FIG. 1 is a block diagram illustrating an environment for recommending potential root cause of failure of an operation of a computer system according to an embodiment. As shown, an incident/problem management engine 100 communicates with change management database (CMDB) 102 and change management engine 104 via network 106. Network 106 may be a wired network, a wireless network, or a combination of a wired network and a wireless network. While incident/problem management engine 100 and change management engine 104 are shown as separate entities, they may be combined into a single entity or combined with CMDB 102 in other embodiments. CMDB 102 has storage 108 that stores information regarding change orders as explained below.

As further described in FIGS. 2A and 2B, the change management engine 104 communicates with incident/problem management engine 100 and CMDB 102. FIGS. 2A and 2B are a signaling diagram of an exemplary procedure that includes reducing occurrence of errors when determining a root cause of failure of an operation. The procedures of FIGS. 2A and 2B involve the incident/problem management engine 100, the CMDB 102 and change management engine 104.

Initially, at operation 200, the CMDB 102 receives and stores change orders for operations of computer systems that the CMDB 102 services. Each change order documents changes in one or more operations of a computer system serviced by the CMDB 102. A change order may document which users or group of users is affected by the change, a classification of the change order, a type of the change order, an indication of who approved the change order, and what configuration items and relationships between configuration items are changed by the change order.
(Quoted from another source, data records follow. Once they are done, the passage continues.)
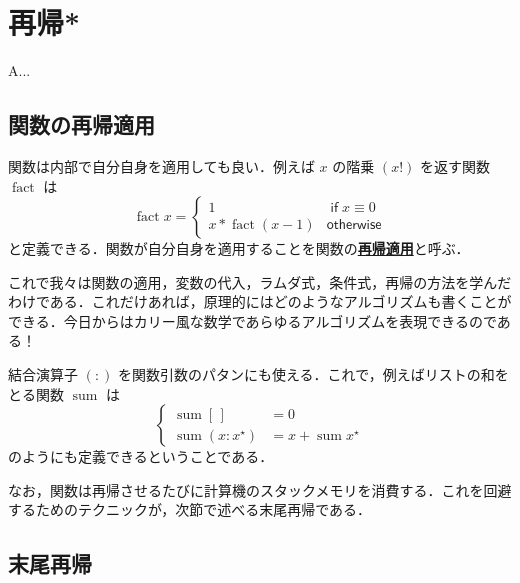 \documentclass[a4paper,twocolumn]{jsbook}
\newenvironment{leader}{\begingroup\gt}{\endgroup}
\newcommand{\keyword}[1]{{\underline{\textbf{#1}}}}
\newcommand{\mKeyword}[1]{\mathsf{#1}} %
\newcommand{\mIfKeyword}{\mKeyword{if}}
\newcommand{\mOtherwiseKeyword}{\mKeyword{otherwise}}
\DeclareMathOperator{\mIf}{\mIfKeyword}
\DeclareMathOperator{\mOtherwise}{\mOtherwiseKeyword}
\newcommand{\mEmptyList}{{[\,]}}
\DeclareMathOperator{\mFact}{fact}
\DeclareMathOperator{\mSum}{sum}
\newcommand{\mList}[1]{{#1}^\mathrm{\star}}
\begin{document}
\chapter{再帰*}

\begin{leader}
A...
\end{leader}


\section{関数の再帰適用}

関数は内部で自分自身を適用しても良い．例えば $x$ の階乗 $(x!)$ を返す関数 $\mFact$ は
\begin{equation}
\mFact x=\begin{cases}
1&\mIf x\equiv0\\
x*\mFact(x-1)&\mOtherwise
\end{cases}
\end{equation}
と定義できる．関数が自分自身を適用することを関数の\keyword{再帰適用}と呼ぶ．

これで我々は関数の適用，変数の代入，ラムダ式，条件式，再帰の方法を学んだわけである．これだけあれば，原理的にはどのようなアルゴリズムも書くことができる．今日からはカリー風な数学であらゆるアルゴリズムを表現できるのである！

結合演算子 $(:)$ を関数引数のパタンにも使える．これで，例えばリストの和をとる関数 $\mSum$ は
\begin{equation}
\left\{
\begin{split}
\mSum\mEmptyList&=0\\
\mSum(x:\mList{x})&=x+\mSum\mList{x}
\end{split}
\right.
\end{equation}
のようにも定義できるということである．

なお，関数は再帰させるたびに計算機のスタックメモリを消費する．これを回避するためのテクニックが，次節で述べる末尾再帰である．

\section{末尾再帰}
\end{document}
A configuration item may be a service, a device, a device component, software, a software update, a software patch, and the like. A relationship is the logical relation between two configuration items. For example, a computer server that contains a Windows operating system is a relationship. Whenever a configuration item is changed, a change order documents the change. Each change order may be associated with multiple configuration items.

In an embodiment, a classification of a change order specifies whether the change order is a major incident, an unauthorized change order, an emergency order, or none of the preceding classifications (i.e., is not a major incident, an unauthorized change order, or an emergency order). A major incident is defined by the entity controlling the CMDB 102. Each change order requires specified conditions to be met. If these conditions are not met, the change order is an unauthorized change order. When a business decides a change is urgent, the change order is classified as an emergency order.

The CMDB 102 performs operations on change orders. Turning to FIG. 3, at operation 300, the CMDB 102 receives a change order such as a new change order. At operation 302, the CMDB 102 parses the change order to determine information including configuration items changed by the change order. For example, a configuration item may be changed, a new configuration item may be added to an operation of a computer system serviced by the CMDB 102, a configuration item may be removed from an operation of a computer system serviced by the CMDB 102, etc. The information is stored in the CMDB storage 108.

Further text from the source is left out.